Chester Zoo

Baby giraffe kicks up her heels in first outdoor adventure at Chester Zoo

Posted: 6th April, 2024

A rare two-week-old giraffe calf has kicked up her heels on her first outdoor adventure at Chester Zoo.

The leggy newcomer has stepped out for the first time alongside new mum Orla, dad Meru and the other eight Rothschild’s giraffes in the herd.

Zookeepers have revealed the not-so-little-youngster, who already stands at more than 6ft tall and weighs 100kg, to be female and have named her ‘Edie’ (pronounced e-dee).

Named after Lake Edward in Uganda, one of the African Great Lakes, her moniker is inspired by the zoo’s conservation efforts in the country.

Rothschild’s giraffes are one of the world’s most at-risk mammals, with just 2,500 remaining on the planet.

Conservationists at the zoo say Edie is a ‘important addition’ to the international conservation breeding programme, which is working to secure the future of the species.

Sarah Roffe, Team Manager of giraffes at the zoo, said:

“Giraffe calf Edie has spent the last couple of weeks bonding with mum Orla and the rest of the herd in a cosy nest area and, despite getting to her feet within minutes after the birth, her long legs have taken a little time to get used to. But now she’s looking really strong, having already gained 30kg since being born, and so it’s time to head out with the herd.
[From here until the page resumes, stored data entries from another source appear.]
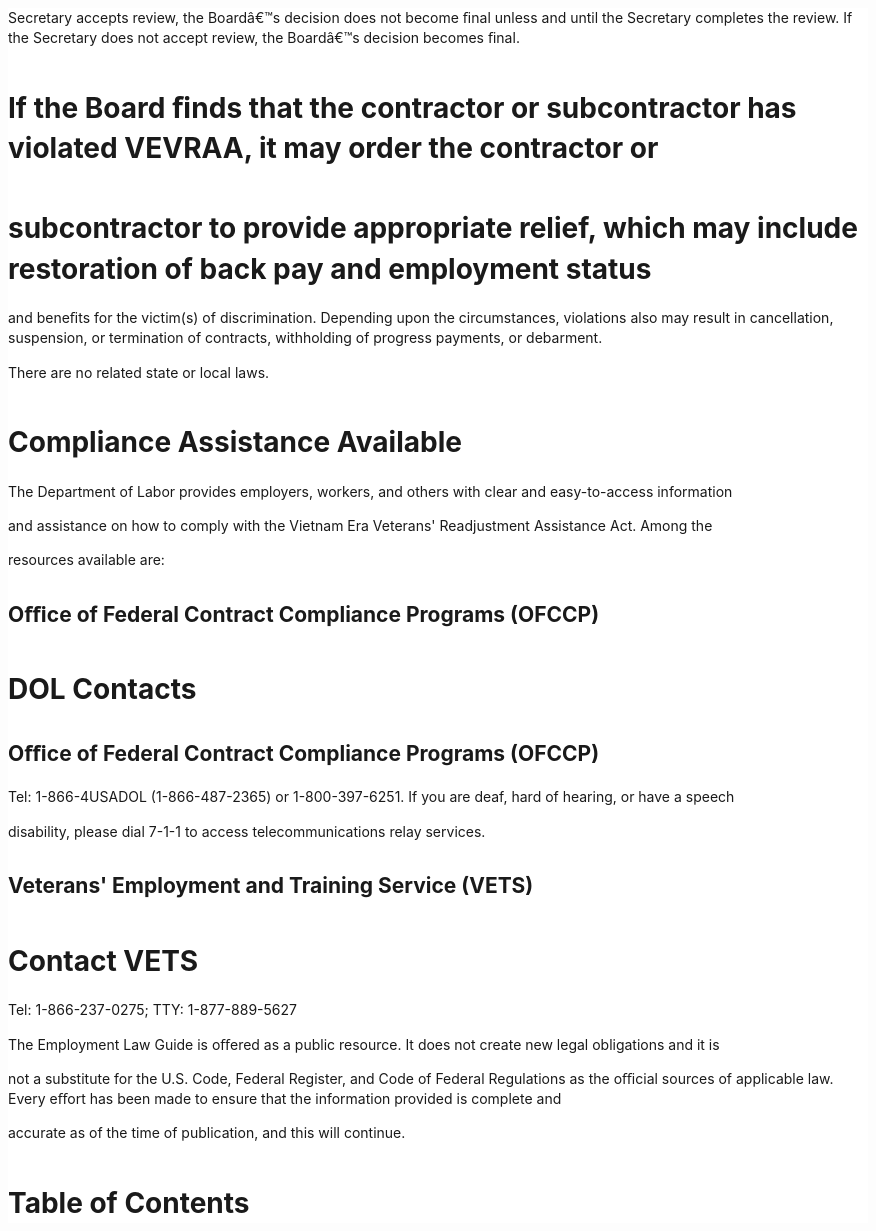 Secretary accepts review, the Boardâ€™s decision does not become ﬁnal unless and until the Secretary completes the review. If the Secretary does not accept review, the Boardâ€™s decision becomes ﬁnal.

# If the Board ﬁnds that the contractor or subcontractor has violated VEVRAA, it may order the contractor or

# subcontractor to provide appropriate relief, which may include restoration of back pay and employment status

and beneﬁts for the victim(s) of discrimination. Depending upon the circumstances, violations also may result in cancellation, suspension, or termination of contracts, withholding of progress payments, or debarment.

There are no related state or local laws.

# Compliance Assistance Available

The Department of Labor provides employers, workers, and others with clear and easy-to-access information

and assistance on how to comply with the Vietnam Era Veterans' Readjustment Assistance Act. Among the

resources available are:

## Oﬃce of Federal Contract Compliance Programs (OFCCP)

# DOL Contacts

## Oﬃce of Federal Contract Compliance Programs (OFCCP)

Tel: 1-866-4USADOL (1-866-487-2365) or 1-800-397-6251. If you are deaf, hard of hearing, or have a speech

disability, please dial 7-1-1 to access telecommunications relay services.

## Veterans' Employment and Training Service (VETS)

# Contact VETS

Tel: 1-866-237-0275; TTY: 1-877-889-5627

The Employment Law Guide is oﬀered as a public resource. It does not create new legal obligations and it is

not a substitute for the U.S. Code, Federal Register, and Code of Federal Regulations as the oﬃcial sources of applicable law. Every eﬀort has been made to ensure that the information provided is complete and

accurate as of the time of publication, and this will continue.

# Table of Contents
“It took no time at all before she kicked up her heels and raced outside into the sunshine on her very first outdoor adventure, where she was running in between the legs of the adult giraffes. Having a new youngster in the group always creates a bit of excitement and playful chasing – it is a real joy to watch!

“Edie is an important addition to the international conservation breeding programme in zoos across Europe and will go on to play a role in preventing the extinction of Rothschild’s giraffes, especially as so few remain in the wild.”

The Rothschild’s giraffe has been almost totally eradicated from Kenya, Uganda and Sudan as a result of habitat loss and hunting for their meat. The species now only survives in small, isolated populations – making them one of the most endangered subspecies of giraffe on Earth.

However, a new census carried out in Uganda in 2023 is giving conservationists reason to be optimistic. The new data has revealed that Rothschild’s giraffe numbers in two national parks, where the zoo and its partners are working to safeguard the species, has risen for the fourth consecutive year.

Mike Jordan, Director of Animals and Plants at the zoo, added:

“For nearly a decade we’ve supported our in-country partners, the Giraffe Conservation Foundation (GCF) and the Uganda Wildlife Authority (UWA), with their protection efforts across four national parks in Uganda, Africa, to help safeguard this incredible species.

“This has included the safe translocation of a number of giraffes from one area to another to help boost the genetic diversity of smaller, more isolated populations. Our teams also help on the ground in carrying out an annual census to monitor herds, while our partners provide around the clock veterinary care and remove snares from giraffes that have been targeted by poachers. In the last few years alone, they’ve successfully removed snares from nearly 400 giraffes – that’s more than 15% of the world’s remaining population.

“It’s a huge win for conservation that numbers are now beginning to slowly bounce back, something that is sadly incredibly rare in most species. While we remain optimistic and proud to have helped reversed the decline of these gentle giants, we know that we must continue in our efforts to secure a future where they go on to thrive.”